Health promotion for those with disabilities |

Health promotion for those with disabilities

Nancy Whitelaw

— The health benefits of an active lifestyle that includes moderate amounts of medium to vigorous physical activity on a regular basis have been detailed in the accompanying article. Unfortunately, the vast majority of people with physical and cognitive disabilities are not obtaining the recommended amount of physical activity needed to confer health benefits and prevent secondary conditions associated with a sedentary lifestyle (e.g., heart disease, obesity and osteoporosis).

While there is a substantial body of literature on health promotion for the general population and for people with chronic diseases such as diabetes, arthritis and asthma, the vast majority of these programs have not been tailored to meet the specific needs of people with physical and/or cognitive disabilities. Secondary conditions resulting from a physical or cognitive impairment, such as paralysis, weakness, fatigue, spasticity, decreased cognition and maladaptive behavior, often require certain adaptations to various health promotion interventions to assure successful integration and outcomes.

A primary focus of health promotion for people with disabilities is the prevention or reduction of secondary conditions associated with the primary impairment. The impact of secondary conditions on the lives of people with physical disabilities has resulted in an increase in the severity of disability and has eroded participation in community activities. Innovative strategies for improving health, preventing complications associated with the disabling condition and adequately preparing individuals with physical or cognitive disabilities to understand and monitor their own health have emerged as an important public health priority.
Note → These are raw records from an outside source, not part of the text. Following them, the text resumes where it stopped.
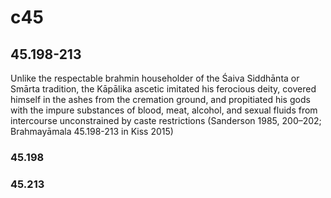 

# c45
## 45.198-213
Unlike the respectable brahmin householder of the Śaiva Siddhānta or Smārta tradition, the Kāpālika ascetic imitated his ferocious deity, covered himself in the ashes from the cremation ground, and propitiated his gods with the impure substances of blood, meat, alcohol, and sexual fluids from intercourse unconstrained by caste restrictions (Sanderson 1985, 200–202; Brahmayāmala 45.198-213 in Kiss 2015)
### 45.198
### 45.213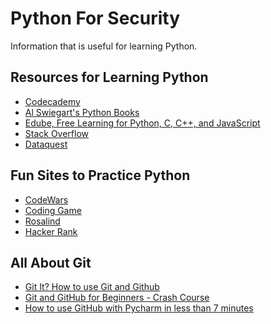 # Python For Security

Information that is useful for learning Python.

## Resources for Learning Python ##

<ul>
  <li><a href="https://www.codecademy.com">Codecademy</a></li>
  <li><a href="https://www.amazon.com/s?k=al+sweigart&sprefix=al+swe%2Caps%2C89&ref=nb_sb_ss_ts-doa-p_1_6">Al Swiegart's Python Books</a></li>
  <li><a href="https://edube.org/">Edube, Free Learning for Python, C, C++, and JavaScript</a></li>
  <li><a href="https://stackoverflow.com/">Stack Overflow</a></li>
  <li><a href="https://www.dataquest.io/">Dataquest</a></li>
</ul>

## Fun Sites to Practice Python ##

<ul>
  <li><a href="https://www.codewars.com/">CodeWars</a></li>
  <li><a href="https://www.codingame.com/start">Coding Game</a></li>
  <li><a href="https://rosalind.info/problems/locations/">Rosalind</a></li>
  <li><a href="https://www.hackerrank.com/auth/signup">Hacker Rank</a></li>
 </ul>

## All About Git ##

<ul>
  <li><a href="https://www.youtube.com/watch?v=HkdAHXoRtos">Git It? How to use Git and Github</a></li>
  <li><a href="https://www.youtube.com/watch?v=RGOj5yH7evk">Git and GitHub for Beginners - Crash Course</a></li>
  <li><a href="https://www.youtube.com/watch?v=a8MckiothGc">How to use GitHub with Pycharm in less than 7 minutes</a></li>
</ul>
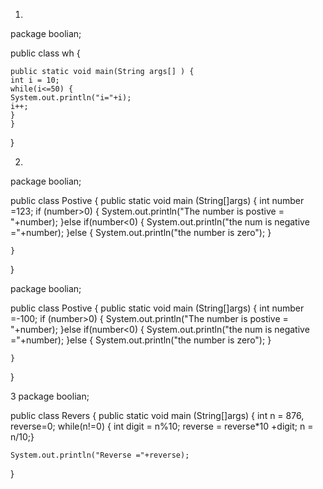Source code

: 1.
package boolian;

public class wh {

	public static void main(String args[] ) {
	int i = 10;
	while(i<=50) {
	System.out.println("i="+i);
	i++;
	}
	}
}

2.
package boolian;

public class Postive {
	public static void main (String[]args) {
	int number =123;
	if (number>0) {
		System.out.println("The number is postive = "+number);
	}else if(number<0) {
		System.out.println("the num is negative ="+number);
	}else {
		System.out.println("the number is zero");
	}
	
	}

}

package boolian;

public class Postive {
	public static void main (String[]args) {
	int number =-100;
	if (number>0) {
		System.out.println("The number is postive = "+number);
	}else if(number<0) {
		System.out.println("the num is negative ="+number);
	}else {
		System.out.println("the number is zero");
	}
	
	}

}


3 
package boolian;

public class Revers {
public static void main (String[]args) {
	int n = 876, reverse=0;
	while(n!=0) {
	int digit = n%10;
	reverse = reverse*10 +digit;
	n = n/10;}
	
	System.out.println("Reverse ="+reverse);
	
}
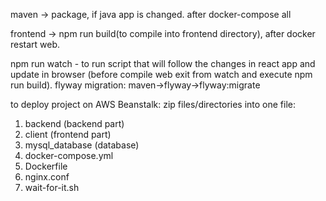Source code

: maven -> package, if java app is changed. after docker-compose all

frontend -> npm run build(to compile into frontend directory), after docker restart web.

npm run watch - to run script that will follow the changes in react app and update in browser
(before compile web exit from watch and execute npm run build).
flyway migration: maven->flyway->flyway:migrate

to deploy project on AWS Beanstalk: zip files/directories into one file:

1) backend (backend part)
2) client (frontend part)
3) mysql_database (database)
4) docker-compose.yml
5) Dockerfile
6) nginx.conf
7) wait-for-it.sh
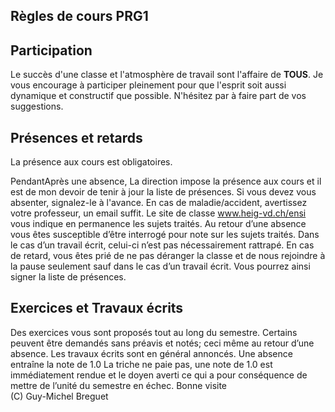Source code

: ## Règles de cours PRG1

## Participation

Le succès d'une classe et l'atmosphère de travail sont l'affaire de **TOUS**.
Je vous encourage à participer pleinement pour que l'esprit soit aussi dynamique et constructif que possible.
N'hésitez par à faire part de vos suggestions.

## Présences et retards
La présence aux cours est obligatoires.

PendantAprès une absence, 
La direction impose la présence aux cours et il est de mon devoir de tenir à jour la liste de
présences. Si vous devez vous absenter, signalez-le à l'avance. En cas de maladie/accident,
avertissez votre professeur, un email suffit.
Le site de classe www.heig-vd.ch/ensi vous indique en permanence les sujets traités. Au retour
d’une absence vous êtes susceptible d’être interrogé pour note sur les sujets traités. Dans le cas
d’un travail écrit, celui-ci n’est pas nécessairement rattrapé.
En cas de retard, vous êtes prié de ne pas déranger la classe et de nous rejoindre à la pause
seulement sauf dans le cas d’un travail écrit. Vous pourrez ainsi signer la liste de présences.
## Exercices et Travaux écrits
Des exercices vous sont proposés tout au long du semestre. Certains peuvent être demandés
sans préavis et notés; ceci même au retour d’une absence.
Les travaux écrits sont en général annoncés. Une absence entraîne la note de 1.0
La triche ne paie pas, une note de 1.0 est immédiatement rendue et le doyen averti ce qui a pour
conséquence de mettre de l’unité du semestre en échec.
Bonne visite</br>
(C) Guy-Michel Breguet
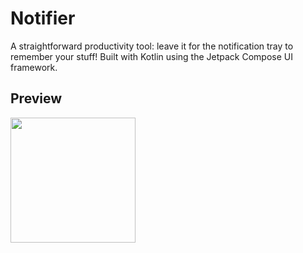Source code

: # Notifier
A straightforward productivity tool: leave it for the notification tray to remember your stuff! Built with Kotlin using the Jetpack Compose UI framework.
## Preview
<img src="[http://....jpg](https://github.com/user-attachments/assets/a110e4c3-d815-46d5-8807-ceadf27dd986)" width="200" height="200" />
Guidelines and strategies for achieving successful outcomes for people with physical and cognitive disabilities must be tailored to the specific secondary conditions that are associated with the person’s primary impairment. With advances in technology, use of the Internet and distance learning education, information about health promotion for people with physical and cognitive disabilities will become increasingly available to health professionals and should result in higher-quality programming for people with physical and cognitive disabilities.